Figure 4: Experimental results of screening bacteria-infected MDA-MB-231 cells using the LesM chip.

Figure 5: Capacity of the LesM chip to detect bacteria-infected CTCs in whole blood samples.

Figure 6: In vivo evaluation of the metastatic potential of bacteria-infected CTCs.


Clinical Value: Initiating a New Paradigm for Precision Cancer Diagnosis and Treatment

The advent of the LesM chip brings multiple breakthroughs for breast cancer metastasis diagnosis and treatment. By simultaneously detecting the mechanical properties and bacterial infection status of circulating tumor cells, it accurately identifies high-metastatic-risk cell subpopulations, addressing the limitation of traditional CTC detection which emphasizes "quantity over quality." It enables direct mechanical screening of unlabeled cells without complex preprocessing, combined with specific fluorescent probe validation, balancing efficiency and accuracy. Furthermore, it allows for evaluating the efficacy of antibiotic therapy, providing a basis for pre-surgical antibacterial intervention to reduce metastasis risk. The study confirmed that pre-surgical antibiotic use significantly reduces the number of infected circulating tumor cells, while post-surgical use is less effective.

Figure 7: Impact of antibiotic treatment on tumor metastasis.

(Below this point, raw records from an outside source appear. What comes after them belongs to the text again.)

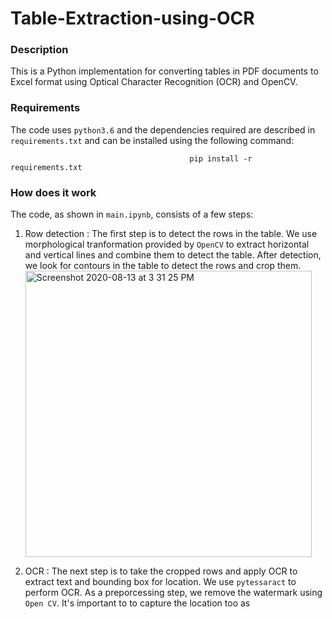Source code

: # Table-Extraction-using-OCR

### Description

This is a Python implementation for converting tables in PDF documents to Excel format using Optical Character Recognition (OCR) and OpenCV.

### Requirements

The code uses `python3.6` and the dependencies required are described in `requirements.txt` and can be installed using the following command:

                                            pip install -r requirements.txt
  
  
### How does it work

The code, as shown in `main.ipynb`, consists of a few steps:

1. Row detection : The first step is to detect the rows in the table. We use morphological tranformation provided by `OpenCV` to extract horizontal and vertical lines and combine them to detect the table. After detection, we look for contours in the table to detect the rows and crop them.<br/>
                                                  <img width="458" alt="Screenshot 2020-08-13 at 3 31 25 PM" src="https://user-images.githubusercontent.com/34549910/90106672-592b9b00-dd7a-11ea-95d3-518b13943656.png">


2. OCR : The next step is to take the cropped rows and apply OCR to extract text and bounding box for location. We use `pytessaract` to perform OCR. As a preporcessing step, we remove the watermark using `Open CV`. It's important to to capture the location too as 
                                          
                                          
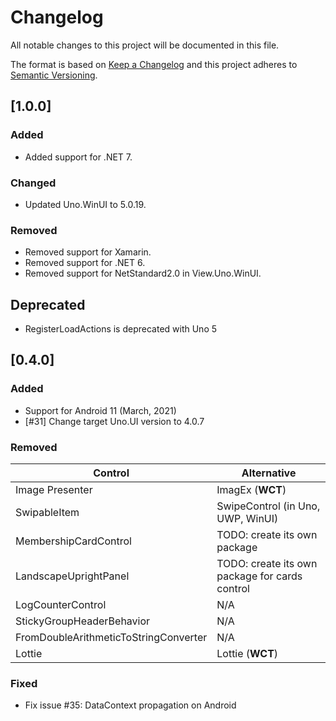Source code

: ﻿# Changelog
All notable changes to this project will be documented in this file.

The format is based on [Keep a Changelog](http://keepachangelog.com/en/1.0.0/)
and this project adheres to [Semantic Versioning](http://semver.org/spec/v2.0.0.html).

## [1.0.0]

### Added
* Added support for .NET 7.

### Changed
* Updated Uno.WinUI to 5.0.19.

### Removed
* Removed support for Xamarin.
* Removed support for .NET 6.
* Removed support for NetStandard2.0 in View.Uno.WinUI.

## Deprecated
* RegisterLoadActions is deprecated with Uno 5

## [0.4.0]

### Added
* Support for Android 11 (March, 2021)
* [#31] Change target Uno.UI version to 4.0.7

### Removed
| **Control** | **Alternative**|
|------|-----------------|
|  Image Presenter    |     ImagEx (**WCT**)  |
|  SwipableItem    |     SwipeControl (in Uno, UWP, WinUI)  |
|  MembershipCardControl    |    TODO: create its own package |
|  LandscapeUprightPanel    |    TODO: create its own package for cards control |
|  LogCounterControl    |     N/A  |
|  StickyGroupHeaderBehavior    |     N/A  |
|  FromDoubleArithmeticToStringConverter    |     N/A  |
|  Lottie    |     Lottie (**WCT**)  |

### Fixed
* Fix issue #35: DataContext propagation on Android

Figure 8: Application of the LesM chip in clinical blood samples from breast cancer patients.


Summary and Outlook

This study successfully developed a microfluidic-based cellular mechanical phenotype screening chip (LesM) capable of efficiently capturing CTCs and distinguishing bacteria-infected cells, providing a new tool for predicting distant metastasis in breast cancer and guiding antibacterial therapy. By combining cell deformability assessment with fluorescence labeling technology, the chip achieves high-sensitivity detection of infected CTCs, and its clinical application value has been validated through in vivo experiments. In the future, this technology holds the potential to be extended to other cancer types, offering stronger support for early cancer diagnosis and personalized treatment. Further research can also explore the impact of a wider range of tumor-associated microorganisms on CTC characteristics to enhance the detection scope and accuracy of this technology.